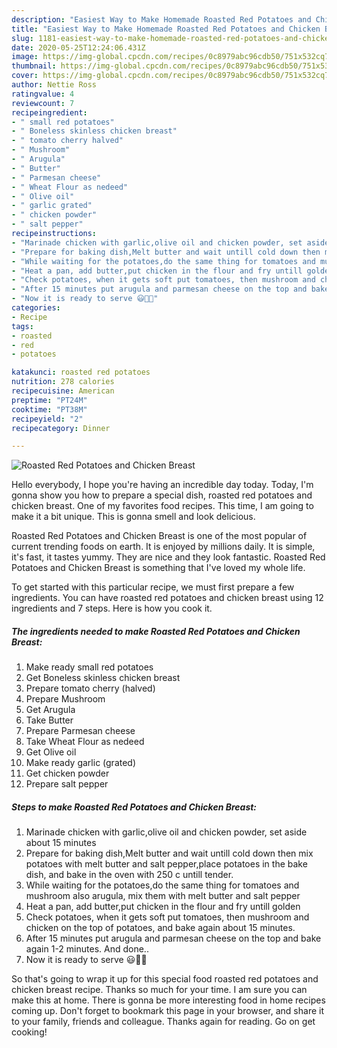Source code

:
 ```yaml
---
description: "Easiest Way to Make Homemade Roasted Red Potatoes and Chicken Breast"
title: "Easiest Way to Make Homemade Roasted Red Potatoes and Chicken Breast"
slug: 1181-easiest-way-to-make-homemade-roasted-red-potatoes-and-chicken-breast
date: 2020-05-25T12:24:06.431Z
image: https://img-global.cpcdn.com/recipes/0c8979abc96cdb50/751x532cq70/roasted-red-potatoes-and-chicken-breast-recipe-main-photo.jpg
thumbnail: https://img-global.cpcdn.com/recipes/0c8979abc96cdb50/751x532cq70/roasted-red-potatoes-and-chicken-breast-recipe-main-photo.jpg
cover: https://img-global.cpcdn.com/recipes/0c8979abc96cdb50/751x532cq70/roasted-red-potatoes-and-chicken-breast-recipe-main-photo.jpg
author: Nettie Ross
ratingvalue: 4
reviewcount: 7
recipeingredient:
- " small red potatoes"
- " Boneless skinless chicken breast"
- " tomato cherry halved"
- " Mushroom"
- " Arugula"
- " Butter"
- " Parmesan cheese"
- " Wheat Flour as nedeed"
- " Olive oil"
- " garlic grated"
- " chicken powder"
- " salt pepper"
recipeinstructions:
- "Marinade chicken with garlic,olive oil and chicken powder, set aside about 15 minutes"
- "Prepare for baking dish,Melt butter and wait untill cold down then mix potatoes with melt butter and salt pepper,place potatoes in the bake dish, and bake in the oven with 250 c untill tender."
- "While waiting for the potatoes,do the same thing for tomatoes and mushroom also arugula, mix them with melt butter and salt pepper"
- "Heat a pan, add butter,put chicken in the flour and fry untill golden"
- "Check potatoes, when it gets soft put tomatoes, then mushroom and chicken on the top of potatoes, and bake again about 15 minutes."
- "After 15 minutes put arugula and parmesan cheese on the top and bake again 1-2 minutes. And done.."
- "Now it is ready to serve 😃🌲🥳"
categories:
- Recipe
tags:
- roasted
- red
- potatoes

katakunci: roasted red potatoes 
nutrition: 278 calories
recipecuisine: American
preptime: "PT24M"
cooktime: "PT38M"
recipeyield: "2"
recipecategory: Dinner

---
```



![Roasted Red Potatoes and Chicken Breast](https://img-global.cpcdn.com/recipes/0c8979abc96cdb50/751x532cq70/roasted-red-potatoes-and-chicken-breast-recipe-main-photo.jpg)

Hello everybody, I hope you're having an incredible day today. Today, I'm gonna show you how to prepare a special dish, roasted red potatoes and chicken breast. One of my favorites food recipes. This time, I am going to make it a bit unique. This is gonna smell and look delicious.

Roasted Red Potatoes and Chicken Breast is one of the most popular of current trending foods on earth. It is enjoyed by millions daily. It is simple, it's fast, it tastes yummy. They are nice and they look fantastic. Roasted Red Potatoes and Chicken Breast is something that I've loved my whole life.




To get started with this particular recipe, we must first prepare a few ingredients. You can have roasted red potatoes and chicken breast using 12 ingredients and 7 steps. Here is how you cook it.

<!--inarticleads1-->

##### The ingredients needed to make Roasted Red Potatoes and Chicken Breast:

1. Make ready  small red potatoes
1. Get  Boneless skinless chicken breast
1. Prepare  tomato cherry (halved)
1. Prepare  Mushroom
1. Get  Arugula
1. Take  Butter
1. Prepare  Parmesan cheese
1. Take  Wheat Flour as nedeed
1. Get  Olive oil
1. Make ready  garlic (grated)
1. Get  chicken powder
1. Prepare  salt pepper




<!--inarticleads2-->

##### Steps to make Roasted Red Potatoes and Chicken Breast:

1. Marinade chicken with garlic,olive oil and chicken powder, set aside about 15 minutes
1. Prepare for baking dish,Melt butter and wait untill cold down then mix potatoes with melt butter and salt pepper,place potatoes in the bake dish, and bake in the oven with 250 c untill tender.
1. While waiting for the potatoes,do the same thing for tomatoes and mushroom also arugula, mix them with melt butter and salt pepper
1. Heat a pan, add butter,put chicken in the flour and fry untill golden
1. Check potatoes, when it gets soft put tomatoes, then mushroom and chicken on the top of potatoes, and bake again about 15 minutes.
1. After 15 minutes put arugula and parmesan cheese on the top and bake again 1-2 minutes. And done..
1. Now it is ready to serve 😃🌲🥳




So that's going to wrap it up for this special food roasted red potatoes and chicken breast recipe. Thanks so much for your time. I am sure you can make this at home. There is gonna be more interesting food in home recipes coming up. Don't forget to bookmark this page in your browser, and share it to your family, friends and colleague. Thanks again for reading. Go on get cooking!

------------------------------------

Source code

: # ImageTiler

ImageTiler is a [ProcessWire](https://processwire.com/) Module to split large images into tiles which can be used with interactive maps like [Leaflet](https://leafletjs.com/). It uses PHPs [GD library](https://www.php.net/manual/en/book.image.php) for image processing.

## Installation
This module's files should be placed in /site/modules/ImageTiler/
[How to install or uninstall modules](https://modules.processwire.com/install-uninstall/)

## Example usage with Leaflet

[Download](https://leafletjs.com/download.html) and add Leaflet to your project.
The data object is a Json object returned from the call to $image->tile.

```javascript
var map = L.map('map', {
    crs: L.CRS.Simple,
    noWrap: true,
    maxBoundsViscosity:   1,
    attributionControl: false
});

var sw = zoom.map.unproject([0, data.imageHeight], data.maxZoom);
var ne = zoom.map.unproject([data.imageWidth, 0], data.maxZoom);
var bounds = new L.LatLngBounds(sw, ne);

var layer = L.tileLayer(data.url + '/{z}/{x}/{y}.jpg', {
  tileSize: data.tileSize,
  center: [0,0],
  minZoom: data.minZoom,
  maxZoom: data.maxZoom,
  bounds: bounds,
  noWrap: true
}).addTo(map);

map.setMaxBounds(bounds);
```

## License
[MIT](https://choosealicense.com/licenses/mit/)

------------------------------------

§ **TASK DETAILS**:
Take each line of the material that contains the word "them" and list it.

§ **TASK ANSWER**:
- "While waiting for the potatoes,do the same thing for tomatoes and mushroom also arugula, mix them with melt butter and salt pepper"
1. While waiting for the potatoes,do the same thing for tomatoes and mushroom also arugula, mix them with melt butter and salt pepper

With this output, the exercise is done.